- Opening Delimiter -
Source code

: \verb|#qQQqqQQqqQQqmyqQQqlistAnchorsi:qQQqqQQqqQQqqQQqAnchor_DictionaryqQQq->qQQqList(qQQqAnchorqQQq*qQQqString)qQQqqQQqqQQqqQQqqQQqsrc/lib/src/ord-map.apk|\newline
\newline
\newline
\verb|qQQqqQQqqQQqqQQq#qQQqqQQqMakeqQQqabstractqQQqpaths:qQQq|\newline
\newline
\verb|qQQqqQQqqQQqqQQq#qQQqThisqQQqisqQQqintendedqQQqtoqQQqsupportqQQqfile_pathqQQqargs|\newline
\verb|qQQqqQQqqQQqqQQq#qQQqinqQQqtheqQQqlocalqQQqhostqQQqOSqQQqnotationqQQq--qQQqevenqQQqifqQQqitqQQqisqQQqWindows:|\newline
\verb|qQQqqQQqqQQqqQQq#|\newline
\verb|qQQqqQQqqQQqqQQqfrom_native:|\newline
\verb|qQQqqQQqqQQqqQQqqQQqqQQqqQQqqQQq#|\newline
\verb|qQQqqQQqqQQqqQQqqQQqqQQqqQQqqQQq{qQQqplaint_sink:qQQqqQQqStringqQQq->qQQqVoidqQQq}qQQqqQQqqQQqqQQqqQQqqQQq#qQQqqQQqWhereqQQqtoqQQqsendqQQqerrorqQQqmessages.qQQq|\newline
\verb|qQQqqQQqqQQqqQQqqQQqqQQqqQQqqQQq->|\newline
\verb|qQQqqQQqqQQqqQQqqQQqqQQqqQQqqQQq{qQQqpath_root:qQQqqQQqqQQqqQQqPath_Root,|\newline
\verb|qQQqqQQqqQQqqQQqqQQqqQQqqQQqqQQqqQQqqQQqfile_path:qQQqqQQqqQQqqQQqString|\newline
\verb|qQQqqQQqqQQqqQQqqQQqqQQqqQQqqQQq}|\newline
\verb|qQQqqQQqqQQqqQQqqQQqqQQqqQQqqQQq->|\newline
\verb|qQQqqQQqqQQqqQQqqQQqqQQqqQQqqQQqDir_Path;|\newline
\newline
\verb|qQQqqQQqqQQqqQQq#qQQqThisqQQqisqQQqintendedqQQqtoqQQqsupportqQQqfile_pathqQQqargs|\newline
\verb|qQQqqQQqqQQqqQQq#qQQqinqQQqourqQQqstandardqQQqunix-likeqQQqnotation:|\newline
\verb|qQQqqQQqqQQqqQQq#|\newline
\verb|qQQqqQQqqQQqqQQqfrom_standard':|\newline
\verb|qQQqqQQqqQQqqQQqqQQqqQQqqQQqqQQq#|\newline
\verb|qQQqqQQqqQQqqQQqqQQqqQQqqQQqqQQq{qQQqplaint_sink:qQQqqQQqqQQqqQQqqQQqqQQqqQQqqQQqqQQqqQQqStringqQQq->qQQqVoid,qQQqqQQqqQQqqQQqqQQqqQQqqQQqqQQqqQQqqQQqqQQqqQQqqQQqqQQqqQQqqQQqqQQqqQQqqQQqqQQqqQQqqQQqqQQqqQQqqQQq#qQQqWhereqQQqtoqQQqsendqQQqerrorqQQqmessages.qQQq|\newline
- Closing Delimiter -
- **Instructions for the task**
Using the records above as the source, restate each line verbatim.

- **Response to this exercise**
Source code

: \verb|#qQQqqQQqqQQqmyqQQqlistAnchorsi:qQQqqQQqqQQqqQQqAnchor_DictionaryqQQq->qQQqList(qQQqAnchorqQQq*qQQqString)qQQqqQQqqQQqqQQqqQQqsrc/lib/src/ord-map.apk|\newline
\newline
\newline
\verb|qQQqqQQqqQQqqQQq#qQQqqQQqMakeqQQqabstractqQQqpaths:qQQq|\newline
\newline
\verb|qQQqqQQqqQQqqQQq#qQQqThisqQQqisqQQqintendedqQQqtoqQQqsupportqQQqfile_pathqQQqargs|\newline
\verb|qQQqqQQqqQQqqQQq#qQQqinqQQqtheqQQqlocalqQQqhostqQQqOSqQQqnotationqQQq--qQQqevenqQQqifqQQqitqQQqisqQQqWindows:|\newline
\verb|qQQqqQQqqQQqqQQq#|\newline
\verb|qQQqqQQqqQQqqQQqfrom_native:|\newline
\verb|qQQqqQQqqQQqqQQqqQQqqQQqqQQqqQQq#|\newline
\verb|qQQqqQQqqQQqqQQqqQQqqQQqqQQqqQQq{qQQqplaint_sink:qQQqqQQqStringqQQq->qQQqVoidqQQq}qQQqqQQqqQQqqQQqqQQqqQQq#qQQqqQQqWhereqQQqtoqQQqsendqQQqerrorqQQqmessages.qQQq|\newline
\verb|qQQqqQQqqQQqqQQqqQQqqQQqqQQqqQQq->|\newline
\verb|qQQqqQQqqQQqqQQqqQQqqQQqqQQqqQQq{qQQqpath_root:qQQqqQQqqQQqqQQqPath_Root,|\newline
\verb|qQQqqQQqqQQqqQQqqQQqqQQqqQQqqQQqqQQqqQQqfile_path:qQQqqQQqqQQqqQQqString|\newline
\verb|qQQqqQQqqQQqqQQqqQQqqQQqqQQqqQQq}|\newline
\verb|qQQqqQQqqQQqqQQqqQQqqQQqqQQqqQQq->|\newline
\verb|qQQqqQQqqQQqqQQqqQQqqQQqqQQqqQQqDir_Path;|\newline
\newline
\verb|qQQqqQQqqQQqqQQq#qQQqThisqQQqisqQQqintendedqQQqtoqQQqsupportqQQqfile_pathqQQqargs|\newline
\verb|qQQqqQQqqQQqqQQq#qQQqinqQQqourqQQqstandardqQQqunix-likeqQQqnotation:|\newline
\verb|qQQqqQQqqQQqqQQq#|\newline
\verb|qQQqqQQqqQQqqQQqfrom_standard':|\newline
\verb|qQQqqQQqqQQqqQQqqQQqqQQqqQQqqQQq#|\newline
\verb|qQQqqQQqqQQqqQQqqQQqqQQqqQQqqQQq{qQQqplaint_sink:qQQqqQQqqQQqqQQqqQQqqQQqqQQqqQQqqQQqqQQqStringqQQq->qQQqVoid,qQQqqQQqqQQqqQQqqQQqqQQqqQQqqQQqqQQqqQQqqQQqqQQqqQQqqQQqqQQqqQQqqQQqqQQqqQQqqQQqqQQqqQQqqQQqqQQqqQQq#qQQqWhereqQQqtoqQQqsendqQQqerrorqQQqmessages.qQQq|\newline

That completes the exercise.